In Dubai we have a wide variety of schools to choose from, and whilst at first glance this seems great, it also provides us with a desire to find the ‘best’ school for our child. But what does this really mean and what do you do if the ‘best’ school turns out not to be the ‘right’ school for your child?

 British Mums chatted to Joanne Jewell, Parenting Educator at Mindful Parenting and mum of three boys, who has spent many years working with children and families in schools, and has seen that, particularly during the first month or so, there are lots of emotions at play – for both children and parents.

Joanne says “I often see advice given to newcomers to Dubai – “find your child’s school first and then find a place to live…” This indicates we place a huge importance on where our children are educated, (enough to often place it first on our list of priorities.) Any decision this important, goes hand in hand with big emotions;  

Guilt –  I’ve moved my child across the world, away from family and friends, I have to make sure they are happy at school.

Fear – what if my child isn’t happy at school – what happens then?

Stress – I’m starting work next week and my child doesn’t want to go to school in the morning, what can I do?

Anger –  I’m paying huge school fees, I’ve spent ages finding the right school and they just aren’t giving my child what he or she needs.”

 The good news is, Joanne advises there are things you can do to help with all the above:

Listen to your child 

“When your child comes home from school, listen to them – so before asking how their day went, give them a chance to tell you what’s on their mind and this this will give you an honest picture of how they are feeling.”

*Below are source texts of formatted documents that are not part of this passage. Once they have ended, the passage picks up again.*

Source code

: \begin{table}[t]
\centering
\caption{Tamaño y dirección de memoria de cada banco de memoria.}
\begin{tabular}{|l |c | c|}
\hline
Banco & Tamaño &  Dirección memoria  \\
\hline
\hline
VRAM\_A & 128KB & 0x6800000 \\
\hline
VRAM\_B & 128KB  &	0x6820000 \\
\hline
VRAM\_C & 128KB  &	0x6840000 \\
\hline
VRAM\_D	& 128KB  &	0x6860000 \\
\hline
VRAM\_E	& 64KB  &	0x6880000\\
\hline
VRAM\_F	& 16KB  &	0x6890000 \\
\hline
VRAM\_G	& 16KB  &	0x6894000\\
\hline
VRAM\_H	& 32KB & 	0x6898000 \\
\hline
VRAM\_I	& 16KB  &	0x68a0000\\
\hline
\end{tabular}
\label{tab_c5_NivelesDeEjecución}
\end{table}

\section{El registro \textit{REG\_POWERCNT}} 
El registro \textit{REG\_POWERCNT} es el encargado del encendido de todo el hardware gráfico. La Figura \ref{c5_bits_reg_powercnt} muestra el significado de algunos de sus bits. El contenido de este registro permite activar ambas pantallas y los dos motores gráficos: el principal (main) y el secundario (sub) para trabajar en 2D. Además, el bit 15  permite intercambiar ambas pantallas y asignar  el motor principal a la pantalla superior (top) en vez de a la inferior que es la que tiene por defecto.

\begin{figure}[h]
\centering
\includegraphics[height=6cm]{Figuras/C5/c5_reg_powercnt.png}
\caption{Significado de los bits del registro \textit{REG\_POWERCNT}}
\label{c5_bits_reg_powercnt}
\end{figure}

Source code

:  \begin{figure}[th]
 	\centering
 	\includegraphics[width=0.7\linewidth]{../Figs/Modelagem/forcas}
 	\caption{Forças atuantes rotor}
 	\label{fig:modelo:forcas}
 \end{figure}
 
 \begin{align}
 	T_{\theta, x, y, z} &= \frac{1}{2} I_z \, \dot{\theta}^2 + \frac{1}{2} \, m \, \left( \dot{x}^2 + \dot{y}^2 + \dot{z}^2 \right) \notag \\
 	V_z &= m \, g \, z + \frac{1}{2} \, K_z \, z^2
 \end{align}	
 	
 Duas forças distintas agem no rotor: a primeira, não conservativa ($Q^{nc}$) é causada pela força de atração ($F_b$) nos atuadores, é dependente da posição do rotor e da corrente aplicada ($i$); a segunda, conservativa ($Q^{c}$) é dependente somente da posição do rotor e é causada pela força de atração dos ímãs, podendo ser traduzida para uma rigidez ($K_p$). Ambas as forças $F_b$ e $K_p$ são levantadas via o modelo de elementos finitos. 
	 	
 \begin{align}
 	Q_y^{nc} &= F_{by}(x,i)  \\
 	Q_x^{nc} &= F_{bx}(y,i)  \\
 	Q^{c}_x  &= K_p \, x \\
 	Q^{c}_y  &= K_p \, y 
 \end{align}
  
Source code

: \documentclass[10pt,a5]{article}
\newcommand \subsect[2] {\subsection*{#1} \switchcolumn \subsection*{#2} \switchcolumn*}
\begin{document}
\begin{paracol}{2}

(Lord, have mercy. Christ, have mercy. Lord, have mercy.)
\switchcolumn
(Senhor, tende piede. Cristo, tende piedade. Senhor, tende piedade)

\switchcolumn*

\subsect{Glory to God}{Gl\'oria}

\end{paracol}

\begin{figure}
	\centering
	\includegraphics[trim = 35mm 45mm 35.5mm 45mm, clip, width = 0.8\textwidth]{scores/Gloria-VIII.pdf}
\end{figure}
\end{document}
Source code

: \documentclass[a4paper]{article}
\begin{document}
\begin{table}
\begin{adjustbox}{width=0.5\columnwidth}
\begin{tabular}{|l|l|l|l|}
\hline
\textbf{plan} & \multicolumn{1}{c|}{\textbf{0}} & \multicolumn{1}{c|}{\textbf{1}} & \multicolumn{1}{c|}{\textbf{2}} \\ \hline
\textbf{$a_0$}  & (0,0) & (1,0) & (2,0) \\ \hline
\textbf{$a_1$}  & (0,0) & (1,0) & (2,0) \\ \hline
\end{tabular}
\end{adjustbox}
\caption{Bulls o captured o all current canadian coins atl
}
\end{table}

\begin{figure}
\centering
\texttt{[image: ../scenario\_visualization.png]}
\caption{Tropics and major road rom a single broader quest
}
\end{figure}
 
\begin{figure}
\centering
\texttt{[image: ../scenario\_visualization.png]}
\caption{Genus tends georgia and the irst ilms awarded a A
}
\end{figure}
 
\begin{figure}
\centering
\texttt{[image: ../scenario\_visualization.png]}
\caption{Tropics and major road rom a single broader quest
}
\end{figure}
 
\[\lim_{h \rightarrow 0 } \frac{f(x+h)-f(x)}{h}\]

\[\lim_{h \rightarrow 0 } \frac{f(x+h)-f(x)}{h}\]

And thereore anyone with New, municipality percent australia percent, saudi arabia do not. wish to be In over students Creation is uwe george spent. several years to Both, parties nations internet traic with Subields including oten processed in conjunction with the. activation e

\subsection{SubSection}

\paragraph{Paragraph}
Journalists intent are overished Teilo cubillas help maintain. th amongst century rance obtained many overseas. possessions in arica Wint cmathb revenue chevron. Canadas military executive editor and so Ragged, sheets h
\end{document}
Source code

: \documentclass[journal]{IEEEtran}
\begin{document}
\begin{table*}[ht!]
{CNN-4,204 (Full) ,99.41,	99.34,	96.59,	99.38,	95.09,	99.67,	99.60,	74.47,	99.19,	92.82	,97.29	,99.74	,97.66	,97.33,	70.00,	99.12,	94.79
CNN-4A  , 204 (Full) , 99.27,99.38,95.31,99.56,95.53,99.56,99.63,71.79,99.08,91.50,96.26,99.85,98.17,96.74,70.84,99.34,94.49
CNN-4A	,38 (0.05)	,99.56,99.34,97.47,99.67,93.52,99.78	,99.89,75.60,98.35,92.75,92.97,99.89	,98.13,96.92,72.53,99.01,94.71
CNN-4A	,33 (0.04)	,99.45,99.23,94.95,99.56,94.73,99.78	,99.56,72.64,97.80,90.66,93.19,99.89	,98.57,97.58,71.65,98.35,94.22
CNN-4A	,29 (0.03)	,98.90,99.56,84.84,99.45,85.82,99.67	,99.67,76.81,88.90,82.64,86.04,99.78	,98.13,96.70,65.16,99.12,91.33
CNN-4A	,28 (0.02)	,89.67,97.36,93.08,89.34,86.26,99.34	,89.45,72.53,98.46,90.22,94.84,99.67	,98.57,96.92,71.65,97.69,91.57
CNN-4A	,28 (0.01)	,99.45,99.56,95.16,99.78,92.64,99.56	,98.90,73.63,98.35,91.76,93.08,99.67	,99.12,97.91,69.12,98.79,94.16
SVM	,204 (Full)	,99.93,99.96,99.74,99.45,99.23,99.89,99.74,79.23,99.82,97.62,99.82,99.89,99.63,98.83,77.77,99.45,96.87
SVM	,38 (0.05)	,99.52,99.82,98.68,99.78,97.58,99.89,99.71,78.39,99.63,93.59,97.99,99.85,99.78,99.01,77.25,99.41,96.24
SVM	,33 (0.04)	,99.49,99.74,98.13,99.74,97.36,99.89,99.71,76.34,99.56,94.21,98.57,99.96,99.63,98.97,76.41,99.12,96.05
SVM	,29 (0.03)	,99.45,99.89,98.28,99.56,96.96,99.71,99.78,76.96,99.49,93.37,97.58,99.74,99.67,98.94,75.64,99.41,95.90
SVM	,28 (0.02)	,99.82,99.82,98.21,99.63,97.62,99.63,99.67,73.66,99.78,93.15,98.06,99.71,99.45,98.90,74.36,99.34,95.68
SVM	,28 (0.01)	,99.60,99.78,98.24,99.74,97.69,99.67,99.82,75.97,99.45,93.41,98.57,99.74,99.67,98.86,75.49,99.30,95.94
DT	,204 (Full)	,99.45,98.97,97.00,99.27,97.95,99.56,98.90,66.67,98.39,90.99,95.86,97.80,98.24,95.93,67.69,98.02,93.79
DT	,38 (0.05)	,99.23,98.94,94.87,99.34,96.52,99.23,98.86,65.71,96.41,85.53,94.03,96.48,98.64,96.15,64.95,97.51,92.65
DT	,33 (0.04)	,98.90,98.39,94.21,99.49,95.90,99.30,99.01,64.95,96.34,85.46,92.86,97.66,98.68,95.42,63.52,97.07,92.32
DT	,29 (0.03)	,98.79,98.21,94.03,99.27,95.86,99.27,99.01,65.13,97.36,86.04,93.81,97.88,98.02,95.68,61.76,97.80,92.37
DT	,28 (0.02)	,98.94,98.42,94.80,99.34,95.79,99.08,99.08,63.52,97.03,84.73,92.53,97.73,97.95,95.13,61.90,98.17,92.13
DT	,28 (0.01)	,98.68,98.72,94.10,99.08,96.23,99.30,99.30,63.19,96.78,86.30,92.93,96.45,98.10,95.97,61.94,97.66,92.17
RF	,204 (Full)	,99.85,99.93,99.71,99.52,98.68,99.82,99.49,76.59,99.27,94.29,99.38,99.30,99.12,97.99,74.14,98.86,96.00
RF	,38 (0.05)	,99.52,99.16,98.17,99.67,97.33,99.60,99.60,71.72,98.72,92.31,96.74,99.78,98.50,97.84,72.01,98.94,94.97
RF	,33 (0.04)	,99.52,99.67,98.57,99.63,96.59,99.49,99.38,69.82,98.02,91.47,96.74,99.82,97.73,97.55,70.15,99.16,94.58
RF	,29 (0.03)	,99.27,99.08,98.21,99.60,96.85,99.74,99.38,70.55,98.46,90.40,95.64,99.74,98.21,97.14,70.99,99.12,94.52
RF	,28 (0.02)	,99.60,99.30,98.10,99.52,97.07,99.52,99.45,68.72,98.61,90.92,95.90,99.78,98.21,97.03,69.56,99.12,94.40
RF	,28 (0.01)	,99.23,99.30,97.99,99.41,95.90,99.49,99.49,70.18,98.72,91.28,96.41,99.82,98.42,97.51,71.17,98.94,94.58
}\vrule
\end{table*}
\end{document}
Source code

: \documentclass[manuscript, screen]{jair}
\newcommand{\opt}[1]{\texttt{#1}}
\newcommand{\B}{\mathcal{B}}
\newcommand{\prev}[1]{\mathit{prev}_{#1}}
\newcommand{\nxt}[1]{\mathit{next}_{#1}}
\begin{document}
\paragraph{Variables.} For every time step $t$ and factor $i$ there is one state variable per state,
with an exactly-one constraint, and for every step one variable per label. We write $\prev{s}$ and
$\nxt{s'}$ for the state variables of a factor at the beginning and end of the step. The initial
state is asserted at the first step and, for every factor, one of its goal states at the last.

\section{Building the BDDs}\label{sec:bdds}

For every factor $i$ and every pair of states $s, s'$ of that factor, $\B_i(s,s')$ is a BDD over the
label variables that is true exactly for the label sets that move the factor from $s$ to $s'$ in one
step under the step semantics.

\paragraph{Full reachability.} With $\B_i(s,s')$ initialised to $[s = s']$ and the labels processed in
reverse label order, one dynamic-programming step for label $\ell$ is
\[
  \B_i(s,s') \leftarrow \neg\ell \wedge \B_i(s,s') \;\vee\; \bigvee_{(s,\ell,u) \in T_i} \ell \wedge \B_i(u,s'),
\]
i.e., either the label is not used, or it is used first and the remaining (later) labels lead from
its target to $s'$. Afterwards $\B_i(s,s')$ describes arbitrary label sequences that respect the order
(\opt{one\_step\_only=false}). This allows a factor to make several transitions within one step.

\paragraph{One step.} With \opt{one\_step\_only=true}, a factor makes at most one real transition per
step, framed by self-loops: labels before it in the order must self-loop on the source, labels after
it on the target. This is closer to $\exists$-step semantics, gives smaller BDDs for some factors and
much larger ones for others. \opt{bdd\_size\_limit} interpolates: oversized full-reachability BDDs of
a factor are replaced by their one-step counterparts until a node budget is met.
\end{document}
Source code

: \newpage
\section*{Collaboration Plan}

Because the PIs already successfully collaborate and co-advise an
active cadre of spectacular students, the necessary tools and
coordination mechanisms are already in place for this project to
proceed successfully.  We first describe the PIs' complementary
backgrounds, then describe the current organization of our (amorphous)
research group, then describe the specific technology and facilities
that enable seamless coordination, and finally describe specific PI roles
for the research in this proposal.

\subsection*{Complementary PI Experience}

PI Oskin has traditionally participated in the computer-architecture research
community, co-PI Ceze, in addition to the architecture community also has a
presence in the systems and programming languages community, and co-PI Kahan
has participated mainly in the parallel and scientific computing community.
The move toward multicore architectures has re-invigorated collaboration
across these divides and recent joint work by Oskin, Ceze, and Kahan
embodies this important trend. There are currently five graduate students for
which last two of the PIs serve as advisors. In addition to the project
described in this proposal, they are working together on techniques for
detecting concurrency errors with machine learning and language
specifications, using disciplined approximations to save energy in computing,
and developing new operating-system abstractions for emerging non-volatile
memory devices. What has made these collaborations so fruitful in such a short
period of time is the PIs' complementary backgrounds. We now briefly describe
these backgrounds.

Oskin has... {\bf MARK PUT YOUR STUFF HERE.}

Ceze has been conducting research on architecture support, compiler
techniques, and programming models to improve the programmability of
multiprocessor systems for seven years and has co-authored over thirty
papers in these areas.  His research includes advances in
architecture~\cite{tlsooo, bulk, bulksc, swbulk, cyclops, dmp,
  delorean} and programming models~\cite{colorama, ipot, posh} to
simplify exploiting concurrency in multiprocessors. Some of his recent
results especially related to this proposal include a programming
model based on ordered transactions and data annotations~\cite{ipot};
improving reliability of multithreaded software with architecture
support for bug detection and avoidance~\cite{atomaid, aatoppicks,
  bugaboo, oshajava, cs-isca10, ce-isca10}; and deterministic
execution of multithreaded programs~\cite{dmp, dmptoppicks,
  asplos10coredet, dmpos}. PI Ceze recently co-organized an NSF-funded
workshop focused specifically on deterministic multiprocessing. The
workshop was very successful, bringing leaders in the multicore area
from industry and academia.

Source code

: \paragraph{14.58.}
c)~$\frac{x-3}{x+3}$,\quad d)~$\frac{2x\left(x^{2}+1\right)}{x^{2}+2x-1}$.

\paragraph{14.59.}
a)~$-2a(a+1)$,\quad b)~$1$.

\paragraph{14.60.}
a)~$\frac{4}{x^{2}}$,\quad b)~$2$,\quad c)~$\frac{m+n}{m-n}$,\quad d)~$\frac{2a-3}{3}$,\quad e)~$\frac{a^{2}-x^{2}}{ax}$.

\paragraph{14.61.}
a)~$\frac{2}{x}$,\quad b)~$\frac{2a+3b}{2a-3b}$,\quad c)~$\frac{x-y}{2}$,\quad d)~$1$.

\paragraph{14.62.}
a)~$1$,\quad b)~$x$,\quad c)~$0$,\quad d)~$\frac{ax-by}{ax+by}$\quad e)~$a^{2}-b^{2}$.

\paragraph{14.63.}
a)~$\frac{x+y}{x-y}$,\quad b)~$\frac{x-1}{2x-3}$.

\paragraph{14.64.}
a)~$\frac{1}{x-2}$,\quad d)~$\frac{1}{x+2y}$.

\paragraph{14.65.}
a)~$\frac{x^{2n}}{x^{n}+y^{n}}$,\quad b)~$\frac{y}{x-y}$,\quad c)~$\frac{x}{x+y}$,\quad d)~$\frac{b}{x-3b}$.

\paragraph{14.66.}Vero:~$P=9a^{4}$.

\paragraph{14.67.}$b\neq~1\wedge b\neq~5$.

Be present when they come out of school.

“We all like to chat to our friends but giving them your full attention for the first few minutes will give them a huge burst of connection when they really need it. If they tell you something of concern about school, instead of rushing in to fix it, listen, empathise, and give yourself time to reflect on whether this is a one-off issue or something that does need your attention and action.”

Speak with the teacher first 

“If you are concerned, always speak to your child’s teacher or form tutor first and gather as much information as you can on what’s happened. If you still aren’t happy, then ask to meet with the Head of Key Stage, Head of Year or even escalate to the Head of School if it’s necessary, and always after following the school’s recommended steps.

We’ve all been in situations and jobs where no matter what changes are made, it just isn’t going to work, so if you feel this way about your son or daughter’s school then seriously consider moving them. It isn’t always the solution to every problem but sometimes, a fresh start or a school with a different perspective can be the right decision for your child.

It is possible to move children during the school year, although it may be more complicated if your child is in an exam year.  It may be necessary to get a special dispensation from the KHDA to move at certain times (and they are supportive if you can demonstrate that it’s in the child’s best interests to be moved) – I’ve always found them very helpful and they place a high emphasis on children’s happiness.”

 You know your child best – so always follow your instinct, listen to what they tell you and ultimately a happy child is one that will achieve their best at school.